- Theatrical release poster
- Directed by: Alex Lehmann
- Written by: Alex Lehmann; Chris Dowling;
- Produced by: Liz Cardenas; Alex Lehmann; Dianna Agron; Christian Agypt; Sergey Selyanov;
- Starring: Thomas Haden Church; Dianna Agron;
- Cinematography: John Matysiak
- Edited by: Courtney Ware
- Music by: Christopher French
- Production company: Manageable Monkey
- Distributed by: Brainstorm Media
- Release dates: June 10, 2022 (Tribeca); March 31, 2023 (United States);
- Running time: 87 minutes
- Country: United States
- Language: English

= Acidman (film) =

2022 film by Alex Lehmann

Acidman is a 2022 American science fiction drama film directed by Alex Lehmann and written by Lehmann and Chris Dowling. It stars Thomas Haden Church and Dianna Agron.
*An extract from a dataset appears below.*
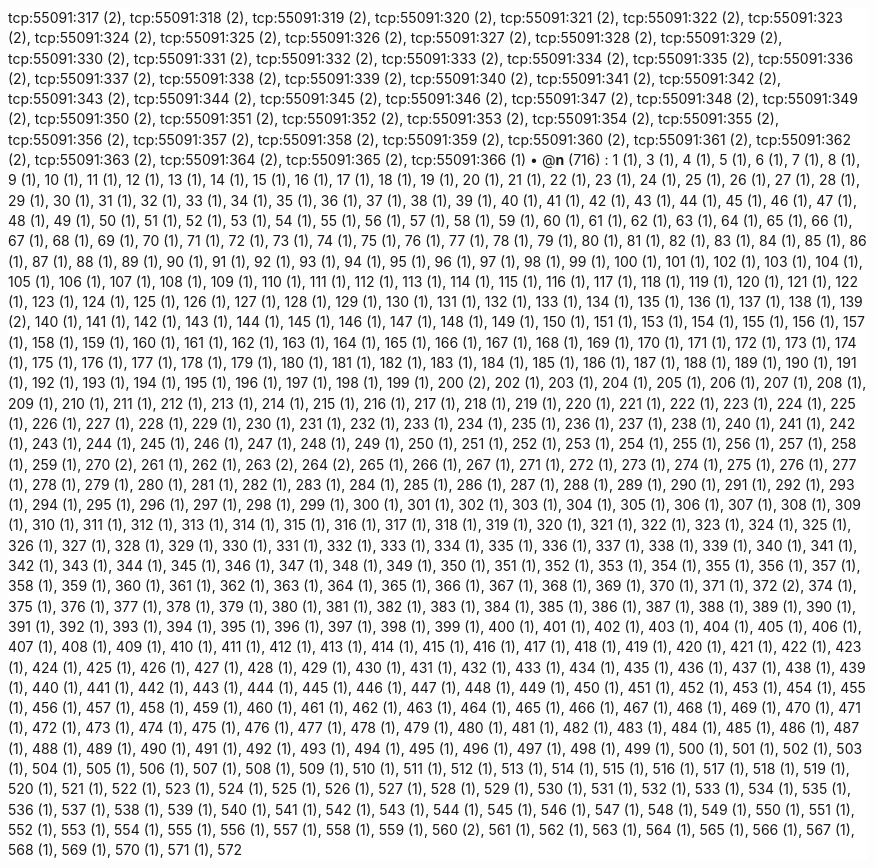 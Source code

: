 tcp:55091:317 (2), tcp:55091:318 (2), tcp:55091:319 (2), tcp:55091:320 (2), tcp:55091:321 (2), tcp:55091:322 (2), tcp:55091:323 (2), tcp:55091:324 (2), tcp:55091:325 (2), tcp:55091:326 (2), tcp:55091:327 (2), tcp:55091:328 (2), tcp:55091:329 (2), tcp:55091:330 (2), tcp:55091:331 (2), tcp:55091:332 (2), tcp:55091:333 (2), tcp:55091:334 (2), tcp:55091:335 (2), tcp:55091:336 (2), tcp:55091:337 (2), tcp:55091:338 (2), tcp:55091:339 (2), tcp:55091:340 (2), tcp:55091:341 (2), tcp:55091:342 (2), tcp:55091:343 (2), tcp:55091:344 (2), tcp:55091:345 (2), tcp:55091:346 (2), tcp:55091:347 (2), tcp:55091:348 (2), tcp:55091:349 (2), tcp:55091:350 (2), tcp:55091:351 (2), tcp:55091:352 (2), tcp:55091:353 (2), tcp:55091:354 (2), tcp:55091:355 (2), tcp:55091:356 (2), tcp:55091:357 (2), tcp:55091:358 (2), tcp:55091:359 (2), tcp:55091:360 (2), tcp:55091:361 (2), tcp:55091:362 (2), tcp:55091:363 (2), tcp:55091:364 (2), tcp:55091:365 (2), tcp:55091:366 (1)  •  @__n__ (716) : 1 (1), 3 (1), 4 (1), 5 (1), 6 (1), 7 (1), 8 (1), 9 (1), 10 (1), 11 (1), 12 (1), 13 (1), 14 (1), 15 (1), 16 (1), 17 (1), 18 (1), 19 (1), 20 (1), 21 (1), 22 (1), 23 (1), 24 (1), 25 (1), 26 (1), 27 (1), 28 (1), 29 (1), 30 (1), 31 (1), 32 (1), 33 (1), 34 (1), 35 (1), 36 (1), 37 (1), 38 (1), 39 (1), 40 (1), 41 (1), 42 (1), 43 (1), 44 (1), 45 (1), 46 (1), 47 (1), 48 (1), 49 (1), 50 (1), 51 (1), 52 (1), 53 (1), 54 (1), 55 (1), 56 (1), 57 (1), 58 (1), 59 (1), 60 (1), 61 (1), 62 (1), 63 (1), 64 (1), 65 (1), 66 (1), 67 (1), 68 (1), 69 (1), 70 (1), 71 (1), 72 (1), 73 (1), 74 (1), 75 (1), 76 (1), 77 (1), 78 (1), 79 (1), 80 (1), 81 (1), 82 (1), 83 (1), 84 (1), 85 (1), 86 (1), 87 (1), 88 (1), 89 (1), 90 (1), 91 (1), 92 (1), 93 (1), 94 (1), 95 (1), 96 (1), 97 (1), 98 (1), 99 (1), 100 (1), 101 (1), 102 (1), 103 (1), 104 (1), 105 (1), 106 (1), 107 (1), 108 (1), 109 (1), 110 (1), 111 (1), 112 (1), 113 (1), 114 (1), 115 (1), 116 (1), 117 (1), 118 (1), 119 (1), 120 (1), 121 (1), 122 (1), 123 (1), 124 (1), 125 (1), 126 (1), 127 (1), 128 (1), 129 (1), 130 (1), 131 (1), 132 (1), 133 (1), 134 (1), 135 (1), 136 (1), 137 (1), 138 (1), 139 (2), 140 (1), 141 (1), 142 (1), 143 (1), 144 (1), 145 (1), 146 (1), 147 (1), 148 (1), 149 (1), 150 (1), 151 (1), 153 (1), 154 (1), 155 (1), 156 (1), 157 (1), 158 (1), 159 (1), 160 (1), 161 (1), 162 (1), 163 (1), 164 (1), 165 (1), 166 (1), 167 (1), 168 (1), 169 (1), 170 (1), 171 (1), 172 (1), 173 (1), 174 (1), 175 (1), 176 (1), 177 (1), 178 (1), 179 (1), 180 (1), 181 (1), 182 (1), 183 (1), 184 (1), 185 (1), 186 (1), 187 (1), 188 (1), 189 (1), 190 (1), 191 (1), 192 (1), 193 (1), 194 (1), 195 (1), 196 (1), 197 (1), 198 (1), 199 (1), 200 (2), 202 (1), 203 (1), 204 (1), 205 (1), 206 (1), 207 (1), 208 (1), 209 (1), 210 (1), 211 (1), 212 (1), 213 (1), 214 (1), 215 (1), 216 (1), 217 (1), 218 (1), 219 (1), 220 (1), 221 (1), 222 (1), 223 (1), 224 (1), 225 (1), 226 (1), 227 (1), 228 (1), 229 (1), 230 (1), 231 (1), 232 (1), 233 (1), 234 (1), 235 (1), 236 (1), 237 (1), 238 (1), 240 (1), 241 (1), 242 (1), 243 (1), 244 (1), 245 (1), 246 (1), 247 (1), 248 (1), 249 (1), 250 (1), 251 (1), 252 (1), 253 (1), 254 (1), 255 (1), 256 (1), 257 (1), 258 (1), 259 (1), 270 (2), 261 (1), 262 (1), 263 (2), 264 (2), 265 (1), 266 (1), 267 (1), 271 (1), 272 (1), 273 (1), 274 (1), 275 (1), 276 (1), 277 (1), 278 (1), 279 (1), 280 (1), 281 (1), 282 (1), 283 (1), 284 (1), 285 (1), 286 (1), 287 (1), 288 (1), 289 (1), 290 (1), 291 (1), 292 (1), 293 (1), 294 (1), 295 (1), 296 (1), 297 (1), 298 (1), 299 (1), 300 (1), 301 (1), 302 (1), 303 (1), 304 (1), 305 (1), 306 (1), 307 (1), 308 (1), 309 (1), 310 (1), 311 (1), 312 (1), 313 (1), 314 (1), 315 (1), 316 (1), 317 (1), 318 (1), 319 (1), 320 (1), 321 (1), 322 (1), 323 (1), 324 (1), 325 (1), 326 (1), 327 (1), 328 (1), 329 (1), 330 (1), 331 (1), 332 (1), 333 (1), 334 (1), 335 (1), 336 (1), 337 (1), 338 (1), 339 (1), 340 (1), 341 (1), 342 (1), 343 (1), 344 (1), 345 (1), 346 (1), 347 (1), 348 (1), 349 (1), 350 (1), 351 (1), 352 (1), 353 (1), 354 (1), 355 (1), 356 (1), 357 (1), 358 (1), 359 (1), 360 (1), 361 (1), 362 (1), 363 (1), 364 (1), 365 (1), 366 (1), 367 (1), 368 (1), 369 (1), 370 (1), 371 (1), 372 (2), 374 (1), 375 (1), 376 (1), 377 (1), 378 (1), 379 (1), 380 (1), 381 (1), 382 (1), 383 (1), 384 (1), 385 (1), 386 (1), 387 (1), 388 (1), 389 (1), 390 (1), 391 (1), 392 (1), 393 (1), 394 (1), 395 (1), 396 (1), 397 (1), 398 (1), 399 (1), 400 (1), 401 (1), 402 (1), 403 (1), 404 (1), 405 (1), 406 (1), 407 (1), 408 (1), 409 (1), 410 (1), 411 (1), 412 (1), 413 (1), 414 (1), 415 (1), 416 (1), 417 (1), 418 (1), 419 (1), 420 (1), 421 (1), 422 (1), 423 (1), 424 (1), 425 (1), 426 (1), 427 (1), 428 (1), 429 (1), 430 (1), 431 (1), 432 (1), 433 (1), 434 (1), 435 (1), 436 (1), 437 (1), 438 (1), 439 (1), 440 (1), 441 (1), 442 (1), 443 (1), 444 (1), 445 (1), 446 (1), 447 (1), 448 (1), 449 (1), 450 (1), 451 (1), 452 (1), 453 (1), 454 (1), 455 (1), 456 (1), 457 (1), 458 (1), 459 (1), 460 (1), 461 (1), 462 (1), 463 (1), 464 (1), 465 (1), 466 (1), 467 (1), 468 (1), 469 (1), 470 (1), 471 (1), 472 (1), 473 (1), 474 (1), 475 (1), 476 (1), 477 (1), 478 (1), 479 (1), 480 (1), 481 (1), 482 (1), 483 (1), 484 (1), 485 (1), 486 (1), 487 (1), 488 (1), 489 (1), 490 (1), 491 (1), 492 (1), 493 (1), 494 (1), 495 (1), 496 (1), 497 (1), 498 (1), 499 (1), 500 (1), 501 (1), 502 (1), 503 (1), 504 (1), 505 (1), 506 (1), 507 (1), 508 (1), 509 (1), 510 (1), 511 (1), 512 (1), 513 (1), 514 (1), 515 (1), 516 (1), 517 (1), 518 (1), 519 (1), 520 (1), 521 (1), 522 (1), 523 (1), 524 (1), 525 (1), 526 (1), 527 (1), 528 (1), 529 (1), 530 (1), 531 (1), 532 (1), 533 (1), 534 (1), 535 (1), 536 (1), 537 (1), 538 (1), 539 (1), 540 (1), 541 (1), 542 (1), 543 (1), 544 (1), 545 (1), 546 (1), 547 (1), 548 (1), 549 (1), 550 (1), 551 (1), 552 (1), 553 (1), 554 (1), 555 (1), 556 (1), 557 (1), 558 (1), 559 (1), 560 (2), 561 (1), 562 (1), 563 (1), 564 (1), 565 (1), 566 (1), 567 (1), 568 (1), 569 (1), 570 (1), 571 (1), 572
Haden Church plays Lloyd, a reclusive man who is tracked down by his daughter Maggie, played by Agron, after a decade apart to tell him some important news. His UFO obsession makes communication hard.

== Premise==
Lloyd is a reclusive man who lives in a home in the middle of nowhere searching for UFOs. He is estranged from his daughter Maggie and has been given the nickname "Acidman" by the locals. One day his daughter Maggie arrives, having painstakingly tracked him down in order to visit with him and pass along some important news. The two find it difficult to talk to one another, at times relying on outside elements such as childhood toys or Lloyd's dog Migo to fuel the conversation along. It's when Maggie travels with Lloyd to search for UFOs that night that she realizes how much his mental health has deteriorated.

== Cast ==
- Dianna Agron as Maggie
- Thomas Haden Church as Lloyd
- Sameerah Luqmaan-Harris

== Release ==
Acidman premiered at the 2022 Tribeca Film Festival in the Spotlight section on June 10, 2022. In February 2023, Brainstorm Media acquired distribution rights and scheduled the film to be released on March 31, 2023.

== Reception ==
  IndieWire and Shockya both reviewed the film, the former praising Haden Church's performance.